Radiotherapy outcomes are limited by toxicity in the healthy tissues surrounding the irradiated tumor. Recent pre-clinical studies have shown that irradiations with electrons or photons delivered at so called FLASH dose rates (i.e. >40 Gy/s) dramatically reduce adverse side effects in the normal tissues while being equally efficient for tumor control as irradiations at conventional dose rates (3–5 cGy/s). In the case of protons however, FLASH effects have not been investigated partially because of the limited availability of facilities that can achieve such high dose rates.

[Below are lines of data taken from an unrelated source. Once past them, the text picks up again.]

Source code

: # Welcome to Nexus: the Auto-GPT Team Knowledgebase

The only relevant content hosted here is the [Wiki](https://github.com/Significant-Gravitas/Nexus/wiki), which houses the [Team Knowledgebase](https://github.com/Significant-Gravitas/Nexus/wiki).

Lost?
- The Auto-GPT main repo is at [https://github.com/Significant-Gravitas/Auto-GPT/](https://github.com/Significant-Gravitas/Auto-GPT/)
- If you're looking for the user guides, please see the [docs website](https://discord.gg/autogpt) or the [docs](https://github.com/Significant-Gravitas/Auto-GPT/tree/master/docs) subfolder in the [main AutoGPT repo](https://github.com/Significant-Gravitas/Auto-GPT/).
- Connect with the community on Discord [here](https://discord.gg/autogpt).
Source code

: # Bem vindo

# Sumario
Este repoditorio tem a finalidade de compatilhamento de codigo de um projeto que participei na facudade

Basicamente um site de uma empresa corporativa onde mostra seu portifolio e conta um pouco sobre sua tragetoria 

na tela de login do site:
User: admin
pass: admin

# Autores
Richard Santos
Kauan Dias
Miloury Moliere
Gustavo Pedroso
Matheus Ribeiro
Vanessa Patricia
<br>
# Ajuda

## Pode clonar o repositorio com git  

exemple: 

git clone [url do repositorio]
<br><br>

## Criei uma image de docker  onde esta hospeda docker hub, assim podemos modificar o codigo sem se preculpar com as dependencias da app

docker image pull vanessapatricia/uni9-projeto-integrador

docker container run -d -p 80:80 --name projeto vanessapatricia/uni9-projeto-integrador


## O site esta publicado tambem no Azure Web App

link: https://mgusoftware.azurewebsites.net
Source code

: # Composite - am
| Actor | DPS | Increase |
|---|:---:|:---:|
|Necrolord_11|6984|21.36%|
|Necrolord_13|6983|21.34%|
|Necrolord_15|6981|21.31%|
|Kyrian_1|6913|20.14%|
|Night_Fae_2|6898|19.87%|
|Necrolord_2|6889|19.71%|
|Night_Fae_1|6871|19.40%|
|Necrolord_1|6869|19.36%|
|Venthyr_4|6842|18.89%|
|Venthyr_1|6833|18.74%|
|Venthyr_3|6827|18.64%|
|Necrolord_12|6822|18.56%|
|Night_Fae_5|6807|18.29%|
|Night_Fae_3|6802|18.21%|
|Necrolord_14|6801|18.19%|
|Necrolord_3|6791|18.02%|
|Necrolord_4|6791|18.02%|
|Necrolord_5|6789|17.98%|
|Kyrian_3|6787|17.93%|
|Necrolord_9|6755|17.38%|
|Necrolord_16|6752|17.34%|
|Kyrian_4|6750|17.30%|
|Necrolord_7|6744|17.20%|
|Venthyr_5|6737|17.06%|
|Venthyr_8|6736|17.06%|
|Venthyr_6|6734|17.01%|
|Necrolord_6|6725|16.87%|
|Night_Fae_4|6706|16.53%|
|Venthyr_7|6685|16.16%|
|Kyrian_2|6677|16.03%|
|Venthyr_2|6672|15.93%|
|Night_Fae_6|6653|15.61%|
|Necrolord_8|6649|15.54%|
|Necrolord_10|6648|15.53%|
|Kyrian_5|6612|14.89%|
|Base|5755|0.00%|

Using a novel irradiation platform, we measured acute and long-term biological effects in normal human lung fibroblasts (IMR90) exposed to therapeutically relevant doses of 4.5 MeV protons (LET = 10 keV/µm) delivered at dose rates spanning four orders of magnitude. Endpoints included clonogenic cell survival, γH2AX foci formation, induction of premature senescence (β-gal), and the expression of the pro-inflammatory marker TGFβ.
Proton dose rate had no influence on the cell survival, but for the highest dose rate used (i.e. 1000 Gy/s) foci formation saturated beyond 10 Gy. In the progeny of irradiated cells, an increase in dose (20 Gy vs. 10 Gy) and dose rate (1000 Gy/s vs. 0.05 Gy/s) positively affected the number of senescence cells and the expression of TGFβ1.
In normal lung fibroblasts proton dose rate had little impact on acute effects, but significantly influenced the expression of long-term biological responses in vitro. Compared to conventional dose rates, protons delivered at FLASH dose rates mitigated such delayed detrimental effects.